A preliminary assessment for well integrity is based on using all available characterization measurements and their associated uncertainties. For example, the component casing is associated with the characteristics diameter, thickness, overlaps, shoe depths, etc., whose quantities may reveal uncertainties. Cement evaluation can be achieved by interpretation of logging data. To be able to put the well data into the geological context and to keep the model simple, a segmented well model is generated, representing a 2D axi-symmetric description of the well, where each layer is characterized by constant properties. Segmentation processing is applied for well components, formation layers, heterogeneity of cement sheaths and the quality of cement bonding. Wells revealing similar designs, completions, cement sheaths and intersect similar geological settings can be grouped to ‘well families’ described by a ‘typical well’, representative for the well family. Dynamic modelling

The static model is used as an input for a dynamic simulator, targeting on the prediction of the degradation of the well components exposed to CO2 and/or other interactors (e.g. formation fluids) as a function of time, achieved by numerical simulations. Furthermore, CO2 leakage rates to any point of interest (e.g. aquifer, atmosphere) can be calculated. Further input for the simulator are the various component-specific degradation mechanisms, the associated chemical kinetics and boundary conditions. The model can be calibrated by correlation with laboratory experimental results and/or in-situ data, e.g. on steel corrosion. Initial and boundary conditions like a hydrostatic pressure profile and fluid saturations of intersected formations have to be specified. Cement sheaths are regarded as porous media, saturated with water and CO2. Darcy’s law is applied to describe the fluid flow within well’s system. The model refers to the Van Genuchten law to relate cement pore water saturation to flow properties. Risk assessment

The initial state of risk assessment implies the definition of leakage scenarios, resulting from state of well components. Quantitative descriptions of well components, degradation mechanisms, kinetics, and initial as well as boundary conditions are subjects to uncertainties which are considered during static and dynamic modelling. Consequently, CO2 leakage scenarios are calculated relying on probability distribution functions to account for the uncertainty range in each the input parameters. This will result in a specific probability for each scenario.
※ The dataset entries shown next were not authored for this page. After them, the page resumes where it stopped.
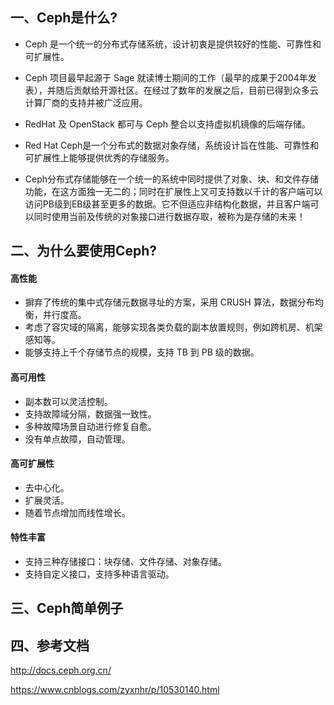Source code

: ## 一、Ceph是什么?
* Ceph 是一个统一的分布式存储系统，设计初衷是提供较好的性能、可靠性和可扩展性。
* Ceph 项目最早起源于 Sage 就读博士期间的工作（最早的成果于2004年发表），并随后贡献给开源社区。在经过了数年的发展之后，目前已得到众多云计算厂商的支持并被广泛应用。
* RedHat 及 OpenStack 都可与 Ceph 整合以支持虚拟机镜像的后端存储。

* Red Hat Ceph是一个分布式的数据对象存储，系统设计旨在性能、可靠性和可扩展性上能够提供优秀的存储服务。
* Ceph分布式存储能够在一个统一的系统中同时提供了对象、块、和文件存储功能，在这方面独一无二的；同时在扩展性上又可支持数以千计的客户端可以访问PB级到EB级甚至更多的数据。它不但适应非结构化数据，并且客户端可以同时使用当前及传统的对象接口进行数据存取，被称为是存储的未来！


## 二、为什么要使用Ceph?

#### 高性能
* 摒弃了传统的集中式存储元数据寻址的方案，采用 CRUSH 算法，数据分布均衡，并行度高。
* 考虑了容灾域的隔离，能够实现各类负载的副本放置规则，例如跨机房、机架感知等。
* 能够支持上千个存储节点的规模，支持 TB 到 PB 级的数据。

#### 高可用性
* 副本数可以灵活控制。
* 支持故障域分隔，数据强一致性。
* 多种故障场景自动进行修复自愈。
* 没有单点故障，自动管理。

#### 高可扩展性
* 去中心化。
* 扩展灵活。
* 随着节点增加而线性增长。

#### 特性丰富
* 支持三种存储接口：块存储、文件存储、对象存储。
* 支持自定义接口，支持多种语言驱动。



## 三、Ceph简单例子


## 四、参考文档

http://docs.ceph.org.cn/

https://www.cnblogs.com/zyxnhr/p/10530140.html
The outcome of a leakage scenario modelling is a CO2 leakage rate as a function of time referring to a selected spatial point, e.g. a point in an aquifer or at the surface. The leakage rate calculated for each relevant leakage scenario is converted into a severity level according to the consequence grid and, after involving the scenario probability, transferred into a criticity value. This allows the quantification of all pre-defined risks. Compilation of all risk scenarios for a certain well in a colour coded graph and subsequently relating probability and severity of all identified risks, leads to risk map, which is a powerful tool to visualize the envelop of risks associated to the well integrity performance.

Such an approach for several wells leads to a high resolution risk assessment for all wells relevant for a CO2 storage site and enables their ranking in terms of criticity. When using ‘typical well’ approach for a well family (group of wells presenting similar characteristics), a reverse analysis of the risk map of a ‘typical well’ allows the generation of a risk map for each individual well of the family. This process is referred to as risk distribution. Risk treatment

As full integrity of a storage option is neither realistic nor relevant, there has to be a definition of an acceptable risk threshold. A definition can be achieved relying on the stakeholders’ perception of non-tolerable risks levels, by consideration of the objectives developed within Corporate Integrated Management Systems (CIMS) and through legal and regulatory requirements.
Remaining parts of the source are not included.